=== Section Start ===
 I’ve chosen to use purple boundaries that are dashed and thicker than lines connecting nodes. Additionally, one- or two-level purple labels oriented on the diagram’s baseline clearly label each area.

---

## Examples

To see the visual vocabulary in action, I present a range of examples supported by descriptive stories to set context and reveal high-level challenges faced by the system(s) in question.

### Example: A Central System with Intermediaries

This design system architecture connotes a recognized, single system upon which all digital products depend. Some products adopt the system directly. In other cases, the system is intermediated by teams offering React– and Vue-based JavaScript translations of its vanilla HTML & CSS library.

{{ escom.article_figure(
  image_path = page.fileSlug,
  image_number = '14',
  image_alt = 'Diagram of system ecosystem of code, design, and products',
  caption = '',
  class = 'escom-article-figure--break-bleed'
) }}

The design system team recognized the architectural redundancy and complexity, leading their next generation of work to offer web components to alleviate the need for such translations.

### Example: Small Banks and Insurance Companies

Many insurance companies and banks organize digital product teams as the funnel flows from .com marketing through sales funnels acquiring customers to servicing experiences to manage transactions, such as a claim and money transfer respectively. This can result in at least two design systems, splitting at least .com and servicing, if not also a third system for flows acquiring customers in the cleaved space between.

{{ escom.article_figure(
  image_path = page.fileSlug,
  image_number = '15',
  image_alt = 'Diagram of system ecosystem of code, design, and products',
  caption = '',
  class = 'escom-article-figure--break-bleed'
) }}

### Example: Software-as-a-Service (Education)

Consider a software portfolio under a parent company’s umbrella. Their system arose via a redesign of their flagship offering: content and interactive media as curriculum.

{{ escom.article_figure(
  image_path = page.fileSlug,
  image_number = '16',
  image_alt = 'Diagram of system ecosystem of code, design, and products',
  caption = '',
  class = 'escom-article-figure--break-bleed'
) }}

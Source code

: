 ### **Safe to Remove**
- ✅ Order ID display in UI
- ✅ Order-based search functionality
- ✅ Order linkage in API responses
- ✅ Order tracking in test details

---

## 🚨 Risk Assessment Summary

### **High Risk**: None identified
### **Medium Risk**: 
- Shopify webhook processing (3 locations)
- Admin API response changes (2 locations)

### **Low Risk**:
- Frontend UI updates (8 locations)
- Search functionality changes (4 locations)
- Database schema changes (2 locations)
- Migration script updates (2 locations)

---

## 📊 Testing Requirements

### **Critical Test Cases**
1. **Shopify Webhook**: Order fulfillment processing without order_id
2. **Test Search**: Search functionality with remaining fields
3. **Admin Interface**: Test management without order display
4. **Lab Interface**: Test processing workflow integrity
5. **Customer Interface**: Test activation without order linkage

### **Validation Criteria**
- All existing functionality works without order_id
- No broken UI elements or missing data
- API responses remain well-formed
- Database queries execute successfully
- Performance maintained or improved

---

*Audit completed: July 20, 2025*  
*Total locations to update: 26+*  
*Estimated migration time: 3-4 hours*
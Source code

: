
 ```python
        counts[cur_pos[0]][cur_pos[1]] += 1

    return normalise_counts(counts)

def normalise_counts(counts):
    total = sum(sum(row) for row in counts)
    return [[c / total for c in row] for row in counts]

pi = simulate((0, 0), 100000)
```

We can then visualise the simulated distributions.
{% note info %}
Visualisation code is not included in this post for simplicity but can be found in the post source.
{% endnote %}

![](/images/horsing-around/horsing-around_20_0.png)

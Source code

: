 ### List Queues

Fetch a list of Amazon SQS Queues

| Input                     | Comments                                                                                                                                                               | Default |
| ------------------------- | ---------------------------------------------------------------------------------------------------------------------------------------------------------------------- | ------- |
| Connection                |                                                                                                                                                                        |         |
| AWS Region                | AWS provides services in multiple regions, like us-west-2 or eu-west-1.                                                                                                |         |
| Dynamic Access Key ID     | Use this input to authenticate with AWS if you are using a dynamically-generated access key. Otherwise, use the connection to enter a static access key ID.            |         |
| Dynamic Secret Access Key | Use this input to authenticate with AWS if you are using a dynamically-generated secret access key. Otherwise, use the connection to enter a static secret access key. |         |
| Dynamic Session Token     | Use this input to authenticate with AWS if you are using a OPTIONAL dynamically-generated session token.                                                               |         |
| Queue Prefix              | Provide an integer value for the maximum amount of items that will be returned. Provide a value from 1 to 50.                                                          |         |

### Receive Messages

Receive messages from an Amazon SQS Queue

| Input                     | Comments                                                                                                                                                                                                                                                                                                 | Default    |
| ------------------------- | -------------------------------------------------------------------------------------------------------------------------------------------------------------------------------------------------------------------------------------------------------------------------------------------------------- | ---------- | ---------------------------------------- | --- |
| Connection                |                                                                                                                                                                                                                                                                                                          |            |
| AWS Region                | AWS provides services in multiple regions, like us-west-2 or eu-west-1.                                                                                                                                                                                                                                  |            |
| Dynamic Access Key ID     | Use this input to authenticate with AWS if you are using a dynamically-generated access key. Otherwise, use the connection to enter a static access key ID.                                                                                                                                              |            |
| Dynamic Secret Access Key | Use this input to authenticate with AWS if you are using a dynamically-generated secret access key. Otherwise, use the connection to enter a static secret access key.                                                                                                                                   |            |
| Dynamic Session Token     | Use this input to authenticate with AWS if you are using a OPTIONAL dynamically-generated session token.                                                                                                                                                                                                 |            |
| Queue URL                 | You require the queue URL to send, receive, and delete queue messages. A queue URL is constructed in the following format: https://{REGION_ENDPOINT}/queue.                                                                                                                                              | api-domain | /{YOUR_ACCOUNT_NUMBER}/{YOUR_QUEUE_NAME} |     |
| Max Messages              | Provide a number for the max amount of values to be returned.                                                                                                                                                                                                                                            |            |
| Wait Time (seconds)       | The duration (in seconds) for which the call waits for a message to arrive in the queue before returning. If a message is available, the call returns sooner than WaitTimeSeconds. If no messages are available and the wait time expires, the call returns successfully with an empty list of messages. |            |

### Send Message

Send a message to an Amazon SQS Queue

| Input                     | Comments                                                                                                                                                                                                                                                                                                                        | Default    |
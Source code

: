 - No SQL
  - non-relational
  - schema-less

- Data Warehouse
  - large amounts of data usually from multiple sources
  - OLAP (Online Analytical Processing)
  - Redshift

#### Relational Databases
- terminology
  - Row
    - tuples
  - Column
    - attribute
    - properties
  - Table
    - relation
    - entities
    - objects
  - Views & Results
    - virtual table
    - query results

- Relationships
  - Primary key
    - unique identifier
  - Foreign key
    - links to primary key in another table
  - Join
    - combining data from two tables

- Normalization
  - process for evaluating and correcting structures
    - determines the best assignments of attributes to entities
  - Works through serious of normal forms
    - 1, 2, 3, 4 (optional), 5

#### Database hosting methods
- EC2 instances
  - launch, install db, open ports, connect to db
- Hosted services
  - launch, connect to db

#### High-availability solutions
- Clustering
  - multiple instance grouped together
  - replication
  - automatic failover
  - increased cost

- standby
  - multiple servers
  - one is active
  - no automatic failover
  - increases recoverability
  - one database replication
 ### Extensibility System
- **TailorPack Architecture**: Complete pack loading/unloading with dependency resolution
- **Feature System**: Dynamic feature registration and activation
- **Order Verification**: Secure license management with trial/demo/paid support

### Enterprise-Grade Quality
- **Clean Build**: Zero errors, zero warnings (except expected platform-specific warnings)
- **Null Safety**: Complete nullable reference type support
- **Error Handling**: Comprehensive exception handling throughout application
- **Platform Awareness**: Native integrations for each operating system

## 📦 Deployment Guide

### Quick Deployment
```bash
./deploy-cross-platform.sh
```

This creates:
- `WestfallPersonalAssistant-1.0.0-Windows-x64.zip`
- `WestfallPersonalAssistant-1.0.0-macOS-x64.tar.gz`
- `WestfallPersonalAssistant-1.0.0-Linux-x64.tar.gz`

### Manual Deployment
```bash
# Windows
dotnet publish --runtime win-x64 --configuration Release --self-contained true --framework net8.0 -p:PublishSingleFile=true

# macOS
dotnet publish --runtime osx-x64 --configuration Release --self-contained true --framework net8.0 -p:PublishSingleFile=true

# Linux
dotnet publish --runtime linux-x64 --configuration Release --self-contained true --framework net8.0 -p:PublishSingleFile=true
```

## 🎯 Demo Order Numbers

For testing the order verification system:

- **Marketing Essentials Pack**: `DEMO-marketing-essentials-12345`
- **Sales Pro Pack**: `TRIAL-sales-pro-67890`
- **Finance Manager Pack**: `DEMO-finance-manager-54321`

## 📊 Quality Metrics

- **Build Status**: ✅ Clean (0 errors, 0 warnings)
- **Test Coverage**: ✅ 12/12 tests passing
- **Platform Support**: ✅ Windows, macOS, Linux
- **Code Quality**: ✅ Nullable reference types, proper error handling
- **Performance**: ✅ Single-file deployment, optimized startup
=== Section End ===
Give back exactly the lines from the beginning of the records through the line containing "## Examples", and only those.

 I’ve chosen to use purple boundaries that are dashed and thicker than lines connecting nodes. Additionally, one- or two-level purple labels oriented on the diagram’s baseline clearly label each area.

---

## Examples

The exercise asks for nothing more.